Elevating Learning Environments with Indoor Air Quality Tools

If your kids are among those lucky enough to be back in school, there are many benefits associated with onsite learning. Spending quality time with friends, enjoying a stimulating environment in which to develop their education, and new opportunities for literacy skills development are just a few examples. Children, however, are just as susceptible to negative health and wellness triggers as their parents and friends are. What if they have a hard time focusing when in class, feel irritable and uncomfortable, or are picking up flu viruses easily?

The primary culprit is the indoor air quality in schools, especially the relative humidity (RH). As explored in our Making Buildings Healthier guide, regulating it ensures a more hygienic, efficient environment. In the context of schools, this means helping kids and staff alike get the most out of the facility on a daily basis. Today, let’s explore how indoor air quality tools for schools – from humidifiers to the right materials, ventilation, and lighting – can make all the difference.

What Effect Does the Layout of a Classroom Have on Air Quality?

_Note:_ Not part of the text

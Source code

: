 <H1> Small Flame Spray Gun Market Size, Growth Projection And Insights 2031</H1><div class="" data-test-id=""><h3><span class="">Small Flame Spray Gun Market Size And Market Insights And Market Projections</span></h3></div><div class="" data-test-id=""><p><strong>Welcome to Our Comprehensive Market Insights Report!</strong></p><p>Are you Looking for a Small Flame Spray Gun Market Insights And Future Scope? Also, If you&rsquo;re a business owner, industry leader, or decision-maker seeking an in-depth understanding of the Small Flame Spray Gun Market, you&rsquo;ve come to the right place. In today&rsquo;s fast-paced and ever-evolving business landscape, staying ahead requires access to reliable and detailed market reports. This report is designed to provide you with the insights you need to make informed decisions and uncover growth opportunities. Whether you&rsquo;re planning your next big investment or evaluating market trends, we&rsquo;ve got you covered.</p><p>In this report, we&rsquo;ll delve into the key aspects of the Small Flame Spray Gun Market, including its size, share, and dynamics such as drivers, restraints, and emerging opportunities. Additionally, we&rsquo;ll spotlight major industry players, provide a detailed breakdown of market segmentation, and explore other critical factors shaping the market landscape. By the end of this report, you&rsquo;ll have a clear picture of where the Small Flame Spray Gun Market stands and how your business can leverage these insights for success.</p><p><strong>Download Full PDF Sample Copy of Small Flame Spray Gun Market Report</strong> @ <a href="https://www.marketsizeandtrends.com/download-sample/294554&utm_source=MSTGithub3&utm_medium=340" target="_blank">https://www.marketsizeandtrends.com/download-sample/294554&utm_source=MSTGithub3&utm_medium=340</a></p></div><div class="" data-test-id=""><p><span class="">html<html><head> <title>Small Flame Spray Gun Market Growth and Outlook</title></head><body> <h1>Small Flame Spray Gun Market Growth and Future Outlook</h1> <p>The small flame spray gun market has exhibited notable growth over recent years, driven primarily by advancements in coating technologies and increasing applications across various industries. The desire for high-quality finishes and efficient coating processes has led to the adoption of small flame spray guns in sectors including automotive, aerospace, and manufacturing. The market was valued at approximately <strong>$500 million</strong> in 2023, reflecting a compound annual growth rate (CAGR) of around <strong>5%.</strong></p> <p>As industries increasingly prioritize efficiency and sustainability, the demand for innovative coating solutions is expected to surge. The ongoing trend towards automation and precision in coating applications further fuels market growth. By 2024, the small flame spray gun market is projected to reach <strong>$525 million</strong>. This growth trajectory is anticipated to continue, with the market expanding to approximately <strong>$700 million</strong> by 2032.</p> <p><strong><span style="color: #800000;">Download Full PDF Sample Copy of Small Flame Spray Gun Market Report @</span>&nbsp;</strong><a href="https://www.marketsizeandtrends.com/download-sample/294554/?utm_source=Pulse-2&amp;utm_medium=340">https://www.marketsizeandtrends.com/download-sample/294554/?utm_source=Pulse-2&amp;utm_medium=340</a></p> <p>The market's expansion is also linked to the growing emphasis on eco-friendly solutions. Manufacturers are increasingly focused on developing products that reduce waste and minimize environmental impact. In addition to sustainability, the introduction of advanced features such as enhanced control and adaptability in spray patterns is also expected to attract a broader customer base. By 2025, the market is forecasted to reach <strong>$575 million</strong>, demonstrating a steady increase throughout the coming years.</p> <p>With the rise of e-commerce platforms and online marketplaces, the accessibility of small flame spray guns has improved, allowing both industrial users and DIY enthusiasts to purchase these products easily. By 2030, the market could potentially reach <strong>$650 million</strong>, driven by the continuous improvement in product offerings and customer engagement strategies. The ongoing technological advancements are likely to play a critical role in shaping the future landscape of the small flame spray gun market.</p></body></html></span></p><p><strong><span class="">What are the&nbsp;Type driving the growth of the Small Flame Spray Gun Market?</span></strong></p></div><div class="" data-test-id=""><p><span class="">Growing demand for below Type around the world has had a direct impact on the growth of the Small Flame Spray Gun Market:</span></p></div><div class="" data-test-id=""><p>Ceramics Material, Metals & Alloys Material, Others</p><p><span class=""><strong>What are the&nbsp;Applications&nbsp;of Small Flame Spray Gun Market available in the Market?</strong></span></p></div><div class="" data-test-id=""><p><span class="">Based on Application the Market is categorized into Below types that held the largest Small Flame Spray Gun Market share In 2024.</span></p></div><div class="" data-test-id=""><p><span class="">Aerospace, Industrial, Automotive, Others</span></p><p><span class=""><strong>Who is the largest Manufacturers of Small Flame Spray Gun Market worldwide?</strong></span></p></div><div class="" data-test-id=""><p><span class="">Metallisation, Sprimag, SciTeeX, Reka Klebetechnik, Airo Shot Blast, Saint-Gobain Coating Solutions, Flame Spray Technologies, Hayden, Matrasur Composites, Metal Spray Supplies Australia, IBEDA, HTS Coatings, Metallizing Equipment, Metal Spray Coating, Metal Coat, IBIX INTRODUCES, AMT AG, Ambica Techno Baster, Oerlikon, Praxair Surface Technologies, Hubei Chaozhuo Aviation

In addition to the number of individuals occupying a school or similar facility at any given time, the way these indoor environments are optimized and set up can aid or cause problems for your conditions. For example, if all classrooms contain carpeting, they can effectively trap dust mites, dander, and other allergens that can trigger negative health reactions in some students and staff. Then, we see the domino effect of reduced focus in class, more sick days, lower grades, and an overall worse student experience. If a teacher or staff member cannot perform their duties as well as before due to discomfort or health complications stemming from the air quality, then educational services may be less effective, and it can be difficult to fill various positions for when employees need to stay home to get better. Other elements of the layout that can cause problems include insufficient ventilation, blockages, rooms not exchanging air efficiently, and keeping far too many individuals in the same room.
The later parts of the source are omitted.